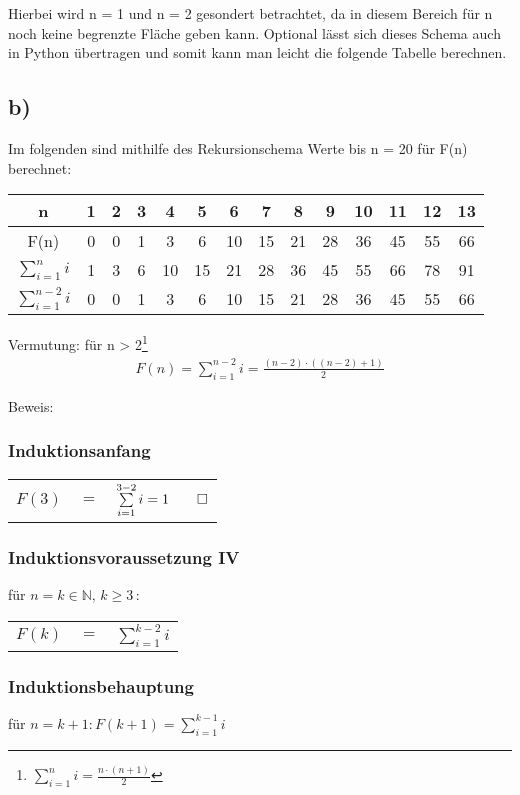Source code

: \documentclass[titlepage]{article}
\begin{document}
		\noindent
		Hierbei wird n = 1 und n = 2 gesondert betrachtet, da in diesem Bereich für n noch keine begrenzte Fläche geben kann. Optional lässt sich dieses Schema auch in Python übertragen und somit kann man leicht die folgende Tabelle berechnen.
		
		\subsection*{b)}
		Im folgenden sind mithilfe des Rekursionschema Werte bis n = 20 für F(n) berechnet:
		\begin{table}[h]
			\begin{tabular}{c|ccccccccccccc}
				n&1&2&3&4&5&6&7&8&9&10&11&12&13\\\hline
				F(n)&0&0&1&3&6&10&15&21&28&36&45&55&66\\
				$\sum\limits_{i=1}^{n}i$&1&3&6&10&15&21&28&36&45&55&66&78&91\\
				$\sum\limits_{i=1}^{n-2}i$&0&0&1&3&6&10&15&21&28&36&45&55&66
			\end{tabular}
		\end{table}
	
		\noindent
		Vermutung: für n > 2\footnote{$\sum\limits_{i=1}^{n}i=\frac{n\cdot(n+1)}{2}$}
		\begin{align*}
			F(n)=\sum\limits_{i=1}^{n-2}i=\frac{(n-2)\cdot((n-2)+1)}{2}
		\end{align*}
		
		\noindent
		Beweis:
		\subsubsection*{Induktionsanfang}
		\begin{tabular}{lcc}
			$F(3)$& $=$ &$\sum\limits_{i=1}^{3-2}i=1\qed$
		\end{tabular}
	
		\subsubsection*{Induktionsvoraussetzung IV}
		für $n=k \in \mathbb{N},\,k \ge 3 \, :$
		\begin{tabular}{lcc}
			$F(k)$ & $=$ & $\sum\limits_{i=1}^{k-2}i$
		\end{tabular}
		\subsubsection*{Induktionsbehauptung}
		für $n=k+1 : F(k+1)=\sum\limits_{i=1}^{k-1}i$
\end{document}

::::::::::

Work to be completed
If a record holds a picture, leave the picture out and print everything else exactly.

Output below
Source code

: \documentclass[titlepage]{article}
\begin{document}
		\noindent
		Hierbei wird n = 1 und n = 2 gesondert betrachtet, da in diesem Bereich für n noch keine begrenzte Fläche geben kann. Optional lässt sich dieses Schema auch in Python übertragen und somit kann man leicht die folgende Tabelle berechnen.
		
		\subsection*{b)}
		Im folgenden sind mithilfe des Rekursionschema Werte bis n = 20 für F(n) berechnet:
		\begin{table}[h]
			\begin{tabular}{c|ccccccccccccc}
				n&1&2&3&4&5&6&7&8&9&10&11&12&13\\\hline
				F(n)&0&0&1&3&6&10&15&21&28&36&45&55&66\\
				$\sum\limits_{i=1}^{n}i$&1&3&6&10&15&21&28&36&45&55&66&78&91\\
				$\sum\limits_{i=1}^{n-2}i$&0&0&1&3&6&10&15&21&28&36&45&55&66
			\end{tabular}
		\end{table}
	
		\noindent
		Vermutung: für n > 2\footnote{$\sum\limits_{i=1}^{n}i=\frac{n\cdot(n+1)}{2}$}
		\begin{align*}
			F(n)=\sum\limits_{i=1}^{n-2}i=\frac{(n-2)\cdot((n-2)+1)}{2}
		\end{align*}
		
		\noindent
		Beweis:
		\subsubsection*{Induktionsanfang}
		\begin{tabular}{lcc}
			$F(3)$& $=$ &$\sum\limits_{i=1}^{3-2}i=1\qed$
		\end{tabular}
	
		\subsubsection*{Induktionsvoraussetzung IV}
		für $n=k \in \mathbb{N},\,k \ge 3 \, :$
		\begin{tabular}{lcc}
			$F(k)$ & $=$ & $\sum\limits_{i=1}^{k-2}i$
		\end{tabular}
		\subsubsection*{Induktionsbehauptung}
		für $n=k+1 : F(k+1)=\sum\limits_{i=1}^{k-1}i$
\end{document}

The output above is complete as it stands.